‘Mad Men’ 4.03 Recap: The Many Faces of Don Draper

So, for the past few weeks, I’ve been working under the conceit that this, the fourth season of ‘Mad Men,’ will consume itself primarily with Don Draper (Jon Hamm) and his multitude of personalities. We’ve already seen the Don that dotes on his ex-wife and the children they share, the Don that turns from a clumsy interviewee to assured self-promoter, and the Don who likes to get punched in the face by a prostitute. (I can sympathize with the last one.) This week’s sublime episode, ‘The Good News,’ confirms this more explicitly, with a return from our favorite, soul-searching alterna-Don: Dick Whitman. Also: tons more Joan!

The episode opens, in fact, with Joan, at the gynecologist. She’s was getting checked out to make sure that she can have children, probably before her husband, the army doc, gets shipped off to Vietnam. In the sequence’s most touching and human moment, she asks the doctor (cigarette dangling out of the corner of his mouth) if she can still have a baby, since she’s had a “couple” of procedures. The doctor doesn’t know about the first one (performed by someone Joan says was a “midwife”) but that she should be fine.

It’s Joan that has the best moments in the episode, such as: when she asks Lane for a day off and is rejected; when she tells Lane that he makes her feel like a “helpless little girl;” and when she cuts her finger and has to have Greg, her army doc husband, help her. Joan has always been the cool office queen bee, so to see her go through so many emotions (yelling, crying) is a genuinely affecting experience. In a lot of ways she’s the heart of the show. It’s through Joan that we experience everyone that the office alpha males take advantage of, wine, dine, and leave behind. (There’s already speculation that at least one of her abortions was the result of a tryst with Roger.)

Meanwhile, on the Don Draper front, he stops in Los Angeles for a night. He’s got plans to spend the New Year’s in Acapulco. In my mind, that’s a wonderfully ’60s-specific vacation destination. It’s in Los Angeles, of course, that the most turgid and least interesting section in the show’s long, wonderful history was spent at the end of the second season. This is where Don came back to connect with his previous life as Dick Whitman, in a series of episodes that managed to be overtly philosophical and, well, really boring. So I dreaded seeing a return to this mentality, and was pleasantly surprised when it’s just as grim but not nearly as depressing (or long – he’s back in New York around the episode’s halfway mark).

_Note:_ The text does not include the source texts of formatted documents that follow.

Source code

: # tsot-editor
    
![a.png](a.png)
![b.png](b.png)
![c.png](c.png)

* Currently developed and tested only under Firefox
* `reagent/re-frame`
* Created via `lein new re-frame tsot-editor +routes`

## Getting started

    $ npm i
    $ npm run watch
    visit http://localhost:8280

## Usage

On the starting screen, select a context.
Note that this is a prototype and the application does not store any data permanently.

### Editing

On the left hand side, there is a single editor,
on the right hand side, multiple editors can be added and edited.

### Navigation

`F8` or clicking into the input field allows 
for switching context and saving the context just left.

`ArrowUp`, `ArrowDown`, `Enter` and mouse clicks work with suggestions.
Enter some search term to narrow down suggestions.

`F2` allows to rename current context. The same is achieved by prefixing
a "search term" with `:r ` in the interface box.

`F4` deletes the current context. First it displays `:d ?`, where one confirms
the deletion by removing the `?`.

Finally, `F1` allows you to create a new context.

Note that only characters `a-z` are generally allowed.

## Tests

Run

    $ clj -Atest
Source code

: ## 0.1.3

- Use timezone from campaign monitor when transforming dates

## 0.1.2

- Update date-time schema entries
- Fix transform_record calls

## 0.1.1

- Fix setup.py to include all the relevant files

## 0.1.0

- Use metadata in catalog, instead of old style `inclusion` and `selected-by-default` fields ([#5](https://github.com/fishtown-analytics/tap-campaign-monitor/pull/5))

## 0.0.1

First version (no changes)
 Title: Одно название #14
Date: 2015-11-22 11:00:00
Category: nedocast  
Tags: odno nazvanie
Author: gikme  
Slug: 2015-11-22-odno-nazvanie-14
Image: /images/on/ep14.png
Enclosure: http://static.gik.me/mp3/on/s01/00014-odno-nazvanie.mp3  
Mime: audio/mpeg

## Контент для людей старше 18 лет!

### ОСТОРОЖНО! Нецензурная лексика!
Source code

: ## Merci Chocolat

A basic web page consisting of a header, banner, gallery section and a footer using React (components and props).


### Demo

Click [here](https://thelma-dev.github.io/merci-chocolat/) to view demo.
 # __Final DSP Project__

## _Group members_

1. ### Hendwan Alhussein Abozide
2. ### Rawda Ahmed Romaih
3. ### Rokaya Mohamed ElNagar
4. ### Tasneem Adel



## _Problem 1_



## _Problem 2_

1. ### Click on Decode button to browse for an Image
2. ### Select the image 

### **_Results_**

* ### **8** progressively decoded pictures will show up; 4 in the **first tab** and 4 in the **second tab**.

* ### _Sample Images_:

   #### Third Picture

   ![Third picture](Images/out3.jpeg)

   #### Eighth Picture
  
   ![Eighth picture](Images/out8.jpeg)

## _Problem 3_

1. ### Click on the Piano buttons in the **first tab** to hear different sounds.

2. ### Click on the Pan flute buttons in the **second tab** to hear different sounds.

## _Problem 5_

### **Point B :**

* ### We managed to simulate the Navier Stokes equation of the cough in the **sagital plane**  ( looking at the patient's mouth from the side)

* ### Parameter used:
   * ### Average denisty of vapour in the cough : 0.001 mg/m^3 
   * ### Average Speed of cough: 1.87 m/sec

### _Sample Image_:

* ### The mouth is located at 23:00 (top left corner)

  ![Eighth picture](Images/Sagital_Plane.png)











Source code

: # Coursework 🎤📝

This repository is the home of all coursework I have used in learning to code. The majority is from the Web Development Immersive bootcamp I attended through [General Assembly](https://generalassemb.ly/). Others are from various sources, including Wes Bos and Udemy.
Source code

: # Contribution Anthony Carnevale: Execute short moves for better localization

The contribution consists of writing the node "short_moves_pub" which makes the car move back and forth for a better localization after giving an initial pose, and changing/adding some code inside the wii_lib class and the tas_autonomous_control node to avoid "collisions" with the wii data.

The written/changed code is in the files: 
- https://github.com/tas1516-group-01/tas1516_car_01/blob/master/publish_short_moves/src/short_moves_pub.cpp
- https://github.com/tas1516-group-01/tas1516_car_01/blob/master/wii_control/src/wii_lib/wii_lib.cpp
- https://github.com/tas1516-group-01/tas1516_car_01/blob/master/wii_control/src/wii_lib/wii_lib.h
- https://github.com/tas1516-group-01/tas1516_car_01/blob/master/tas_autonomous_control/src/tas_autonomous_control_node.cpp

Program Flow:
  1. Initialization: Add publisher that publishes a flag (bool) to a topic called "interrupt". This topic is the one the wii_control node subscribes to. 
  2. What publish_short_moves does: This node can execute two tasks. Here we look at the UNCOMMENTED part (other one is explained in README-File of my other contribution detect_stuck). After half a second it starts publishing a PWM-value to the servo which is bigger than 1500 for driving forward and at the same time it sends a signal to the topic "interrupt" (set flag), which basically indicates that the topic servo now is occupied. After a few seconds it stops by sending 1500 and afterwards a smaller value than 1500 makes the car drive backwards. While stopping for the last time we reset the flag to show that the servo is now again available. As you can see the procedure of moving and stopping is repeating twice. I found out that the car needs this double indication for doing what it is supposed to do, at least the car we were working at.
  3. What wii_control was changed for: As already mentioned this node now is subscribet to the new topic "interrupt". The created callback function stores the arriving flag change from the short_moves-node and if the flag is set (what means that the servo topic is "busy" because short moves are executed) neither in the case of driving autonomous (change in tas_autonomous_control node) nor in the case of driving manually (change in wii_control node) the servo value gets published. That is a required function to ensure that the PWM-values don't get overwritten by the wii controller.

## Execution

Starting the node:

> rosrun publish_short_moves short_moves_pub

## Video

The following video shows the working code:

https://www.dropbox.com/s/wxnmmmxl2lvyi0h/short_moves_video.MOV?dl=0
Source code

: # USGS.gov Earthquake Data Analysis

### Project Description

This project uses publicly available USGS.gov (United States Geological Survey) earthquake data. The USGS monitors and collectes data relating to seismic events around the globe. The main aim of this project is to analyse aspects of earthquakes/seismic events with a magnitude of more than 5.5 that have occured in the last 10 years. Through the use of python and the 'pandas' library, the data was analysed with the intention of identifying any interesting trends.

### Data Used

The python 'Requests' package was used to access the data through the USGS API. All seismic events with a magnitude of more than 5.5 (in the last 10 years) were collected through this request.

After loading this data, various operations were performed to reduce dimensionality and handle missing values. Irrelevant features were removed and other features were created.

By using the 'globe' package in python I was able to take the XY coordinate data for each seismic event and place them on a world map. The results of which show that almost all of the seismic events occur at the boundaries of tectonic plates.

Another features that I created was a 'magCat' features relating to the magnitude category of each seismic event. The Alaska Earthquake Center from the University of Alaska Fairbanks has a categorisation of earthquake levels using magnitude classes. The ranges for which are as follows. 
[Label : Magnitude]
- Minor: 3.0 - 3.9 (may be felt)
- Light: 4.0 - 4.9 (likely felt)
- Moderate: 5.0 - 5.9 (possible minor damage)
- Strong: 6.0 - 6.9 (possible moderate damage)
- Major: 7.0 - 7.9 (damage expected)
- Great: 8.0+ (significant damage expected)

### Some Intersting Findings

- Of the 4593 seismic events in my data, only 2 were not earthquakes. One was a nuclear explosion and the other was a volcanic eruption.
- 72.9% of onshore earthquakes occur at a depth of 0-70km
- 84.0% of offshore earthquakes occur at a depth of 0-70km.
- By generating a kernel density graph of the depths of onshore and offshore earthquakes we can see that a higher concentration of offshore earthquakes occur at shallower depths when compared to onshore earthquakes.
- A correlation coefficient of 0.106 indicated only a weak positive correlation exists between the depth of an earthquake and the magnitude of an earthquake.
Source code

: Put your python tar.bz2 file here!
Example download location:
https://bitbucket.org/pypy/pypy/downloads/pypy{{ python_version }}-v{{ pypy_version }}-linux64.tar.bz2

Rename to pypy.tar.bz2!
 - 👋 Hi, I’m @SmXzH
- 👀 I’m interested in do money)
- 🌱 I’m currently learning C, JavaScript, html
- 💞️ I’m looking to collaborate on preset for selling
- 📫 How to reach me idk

Anna Draper, with her broken leg, represents, somewhere, the life Don could have had. He is sunnier and looser than he is when he’s in New York. And when he hits on Anna’s sister’s daughter, a charming Berkley girl who reminded me a bit of Blake Lively, it seems less crazy and lecherous and more like a genuine opportunity for a fresh start. Then the girl drops a bombshell on our square-jawed hero: Anna has cancer. All over. She has months to live. Worst of all: she doesn’t know. Don is then put in an incredibly awkward position .He wants to stay in Los Angeles and take care of her, but the longer he stays, the easier it is for him to let slip that she’s dying. There’s a brief moment where he sounds like he’s going to be proactive, a very Dick Whitman move, but soon enough he’s scampering home (after painting her wall), back to the slippery Don Draper we can always count on.

Once back in New York, Don finds Lane depressed over a strained relationship with his family that sees neither them coming over to America nor him going to England. (There’s an indication that his marriage is more or less kaput.) Don offers a solution that every man would jump at: “Hey Lane, come out with me and I’ll get us a couple of prostitutes and life will be grand.” And so they do. We aren’t allowed into the bedroom where Lane makes it with the prostitute, but you have to wonder if he doesn’t ask her to beat him up, just like Don. Probably not. But it’s kind of fun to see high class call girls (and their jewelry!). In the episode’s most amusing moment, the two ad men get heckled by a stand-up comedian. Lane yells back, “We’re not homosexuals. We’re divorced!” In that instance (and in this episode), I felt totally gay for ‘Mad Men.’